_Saved data entries_
----
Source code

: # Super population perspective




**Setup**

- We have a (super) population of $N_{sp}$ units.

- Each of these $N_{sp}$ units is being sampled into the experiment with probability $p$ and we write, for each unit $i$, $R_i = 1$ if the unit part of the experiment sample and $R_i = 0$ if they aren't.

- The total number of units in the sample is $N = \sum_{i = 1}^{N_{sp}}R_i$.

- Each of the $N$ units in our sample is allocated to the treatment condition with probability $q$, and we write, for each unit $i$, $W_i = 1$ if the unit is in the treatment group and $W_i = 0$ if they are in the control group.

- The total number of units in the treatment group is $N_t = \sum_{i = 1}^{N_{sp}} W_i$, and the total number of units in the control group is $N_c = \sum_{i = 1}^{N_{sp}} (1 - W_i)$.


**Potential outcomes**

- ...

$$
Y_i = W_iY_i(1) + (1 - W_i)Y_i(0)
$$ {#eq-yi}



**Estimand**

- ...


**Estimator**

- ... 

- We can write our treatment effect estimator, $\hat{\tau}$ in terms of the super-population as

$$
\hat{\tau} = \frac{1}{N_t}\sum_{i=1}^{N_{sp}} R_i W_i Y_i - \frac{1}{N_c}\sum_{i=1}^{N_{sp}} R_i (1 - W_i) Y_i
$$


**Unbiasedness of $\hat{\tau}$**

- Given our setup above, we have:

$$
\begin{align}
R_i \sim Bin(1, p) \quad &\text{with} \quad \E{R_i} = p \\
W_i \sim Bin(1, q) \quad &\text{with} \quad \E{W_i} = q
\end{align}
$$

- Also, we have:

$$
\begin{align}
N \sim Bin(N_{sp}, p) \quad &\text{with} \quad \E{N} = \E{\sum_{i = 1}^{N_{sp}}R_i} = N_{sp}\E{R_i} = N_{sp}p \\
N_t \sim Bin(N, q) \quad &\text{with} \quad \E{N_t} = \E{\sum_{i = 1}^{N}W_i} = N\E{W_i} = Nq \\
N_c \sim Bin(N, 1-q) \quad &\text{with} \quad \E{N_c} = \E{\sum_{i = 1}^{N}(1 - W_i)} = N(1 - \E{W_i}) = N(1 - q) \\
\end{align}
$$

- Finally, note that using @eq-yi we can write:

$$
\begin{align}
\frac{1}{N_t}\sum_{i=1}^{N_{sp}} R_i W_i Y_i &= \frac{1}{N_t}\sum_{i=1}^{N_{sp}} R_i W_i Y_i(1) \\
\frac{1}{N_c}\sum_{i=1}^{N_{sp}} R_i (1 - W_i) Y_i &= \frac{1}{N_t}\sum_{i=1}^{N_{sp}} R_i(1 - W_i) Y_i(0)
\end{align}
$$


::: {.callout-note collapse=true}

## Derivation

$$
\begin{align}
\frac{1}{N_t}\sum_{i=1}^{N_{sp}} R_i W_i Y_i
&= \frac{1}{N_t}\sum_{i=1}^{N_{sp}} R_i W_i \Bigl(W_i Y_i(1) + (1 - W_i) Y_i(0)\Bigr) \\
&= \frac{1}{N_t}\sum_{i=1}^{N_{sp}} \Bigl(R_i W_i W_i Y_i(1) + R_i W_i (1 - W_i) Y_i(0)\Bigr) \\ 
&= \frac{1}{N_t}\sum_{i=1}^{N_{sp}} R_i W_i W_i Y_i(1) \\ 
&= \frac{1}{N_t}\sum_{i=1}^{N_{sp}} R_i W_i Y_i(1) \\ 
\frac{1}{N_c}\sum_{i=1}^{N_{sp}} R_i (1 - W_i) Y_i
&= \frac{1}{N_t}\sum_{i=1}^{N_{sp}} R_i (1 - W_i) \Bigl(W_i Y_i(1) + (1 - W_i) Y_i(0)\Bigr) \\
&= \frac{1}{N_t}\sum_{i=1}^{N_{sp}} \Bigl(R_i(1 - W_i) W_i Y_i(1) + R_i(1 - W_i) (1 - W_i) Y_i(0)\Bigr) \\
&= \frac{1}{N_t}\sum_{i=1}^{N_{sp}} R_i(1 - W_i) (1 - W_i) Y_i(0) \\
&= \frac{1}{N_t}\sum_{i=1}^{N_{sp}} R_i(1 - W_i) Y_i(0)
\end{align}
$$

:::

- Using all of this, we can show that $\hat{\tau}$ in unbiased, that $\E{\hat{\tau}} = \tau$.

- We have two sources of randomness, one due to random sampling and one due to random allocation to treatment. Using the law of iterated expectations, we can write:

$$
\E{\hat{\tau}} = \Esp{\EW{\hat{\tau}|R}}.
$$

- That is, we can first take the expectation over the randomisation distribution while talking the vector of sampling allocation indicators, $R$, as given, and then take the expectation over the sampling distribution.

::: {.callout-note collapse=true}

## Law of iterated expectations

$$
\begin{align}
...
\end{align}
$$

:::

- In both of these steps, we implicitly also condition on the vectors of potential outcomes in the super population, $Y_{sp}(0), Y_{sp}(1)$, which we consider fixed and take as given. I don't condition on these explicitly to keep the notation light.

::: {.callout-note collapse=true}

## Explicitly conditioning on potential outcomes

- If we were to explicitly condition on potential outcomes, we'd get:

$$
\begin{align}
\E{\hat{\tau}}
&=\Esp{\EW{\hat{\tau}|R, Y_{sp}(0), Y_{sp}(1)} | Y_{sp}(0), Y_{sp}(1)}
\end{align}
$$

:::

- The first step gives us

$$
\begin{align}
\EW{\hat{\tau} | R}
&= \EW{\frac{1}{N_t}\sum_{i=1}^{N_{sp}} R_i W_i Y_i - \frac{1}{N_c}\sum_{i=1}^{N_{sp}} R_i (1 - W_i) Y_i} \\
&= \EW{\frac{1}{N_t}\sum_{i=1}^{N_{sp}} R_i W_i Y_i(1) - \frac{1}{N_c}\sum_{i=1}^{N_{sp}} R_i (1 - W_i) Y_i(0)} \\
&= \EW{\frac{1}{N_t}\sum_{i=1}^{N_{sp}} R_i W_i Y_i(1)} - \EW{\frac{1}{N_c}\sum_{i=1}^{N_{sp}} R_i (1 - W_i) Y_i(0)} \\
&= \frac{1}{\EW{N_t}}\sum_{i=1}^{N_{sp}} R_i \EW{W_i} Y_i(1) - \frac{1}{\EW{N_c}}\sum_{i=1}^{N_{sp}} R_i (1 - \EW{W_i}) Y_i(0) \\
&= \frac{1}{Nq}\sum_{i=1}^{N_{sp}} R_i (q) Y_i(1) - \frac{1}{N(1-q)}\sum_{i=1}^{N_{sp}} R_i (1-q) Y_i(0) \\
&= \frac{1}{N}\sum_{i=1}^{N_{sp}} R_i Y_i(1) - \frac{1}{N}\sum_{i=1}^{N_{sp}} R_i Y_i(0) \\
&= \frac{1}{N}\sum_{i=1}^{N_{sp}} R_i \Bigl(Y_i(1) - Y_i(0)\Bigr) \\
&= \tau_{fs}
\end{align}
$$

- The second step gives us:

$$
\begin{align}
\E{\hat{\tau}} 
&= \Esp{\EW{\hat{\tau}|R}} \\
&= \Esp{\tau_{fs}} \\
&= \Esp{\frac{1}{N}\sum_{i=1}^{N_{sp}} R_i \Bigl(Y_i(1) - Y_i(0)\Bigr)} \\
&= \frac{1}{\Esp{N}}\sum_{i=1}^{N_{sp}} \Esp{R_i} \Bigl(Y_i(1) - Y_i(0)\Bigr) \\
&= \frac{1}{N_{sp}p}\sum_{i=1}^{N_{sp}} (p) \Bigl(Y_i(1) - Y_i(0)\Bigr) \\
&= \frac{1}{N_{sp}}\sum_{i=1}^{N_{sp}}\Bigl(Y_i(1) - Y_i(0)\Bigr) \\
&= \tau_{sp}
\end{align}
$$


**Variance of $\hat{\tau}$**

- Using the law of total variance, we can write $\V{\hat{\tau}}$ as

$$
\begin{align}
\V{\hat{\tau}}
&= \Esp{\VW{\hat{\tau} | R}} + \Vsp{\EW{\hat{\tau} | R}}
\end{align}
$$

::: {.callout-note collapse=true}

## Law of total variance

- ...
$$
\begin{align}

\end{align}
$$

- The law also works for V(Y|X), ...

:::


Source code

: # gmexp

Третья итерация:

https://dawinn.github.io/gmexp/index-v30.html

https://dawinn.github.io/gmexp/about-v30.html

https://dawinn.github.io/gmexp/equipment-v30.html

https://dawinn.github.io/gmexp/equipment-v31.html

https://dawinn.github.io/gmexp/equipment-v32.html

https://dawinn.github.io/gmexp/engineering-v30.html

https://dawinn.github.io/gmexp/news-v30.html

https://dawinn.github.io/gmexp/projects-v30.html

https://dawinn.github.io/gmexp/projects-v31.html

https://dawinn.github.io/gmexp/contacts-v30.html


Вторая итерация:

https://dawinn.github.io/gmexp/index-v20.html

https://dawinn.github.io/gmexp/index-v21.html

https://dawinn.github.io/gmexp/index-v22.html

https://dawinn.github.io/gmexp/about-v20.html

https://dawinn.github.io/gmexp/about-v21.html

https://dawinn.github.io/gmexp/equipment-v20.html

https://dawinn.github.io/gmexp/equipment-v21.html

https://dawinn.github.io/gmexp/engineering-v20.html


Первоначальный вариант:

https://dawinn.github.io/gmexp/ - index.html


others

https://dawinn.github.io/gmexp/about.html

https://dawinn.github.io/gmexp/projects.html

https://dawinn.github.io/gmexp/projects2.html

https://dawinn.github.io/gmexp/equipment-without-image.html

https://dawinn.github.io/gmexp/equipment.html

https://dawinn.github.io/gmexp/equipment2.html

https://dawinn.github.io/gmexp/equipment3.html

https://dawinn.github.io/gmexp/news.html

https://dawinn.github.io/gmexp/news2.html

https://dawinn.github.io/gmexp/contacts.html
----
_Exercise description_
Up to and including the line with "- Each of the $N$", restate the records above word for word from the very first line.

_Reply to the exercise_
Source code

: # Super population perspective




**Setup**

- We have a (super) population of $N_{sp}$ units.

- Each of these $N_{sp}$ units is being sampled into the experiment with probability $p$ and we write, for each unit $i$, $R_i = 1$ if the unit part of the experiment sample and $R_i = 0$ if they aren't.

- The total number of units in the sample is $N = \sum_{i = 1}^{N_{sp}}R_i$.

- Each of the $N$ units in our sample is allocated to the treatment condition with probability $q$, and we write, for each unit $i$, $W_i = 1$ if the unit is in the treatment group and $W_i = 0$ if they are in the control group.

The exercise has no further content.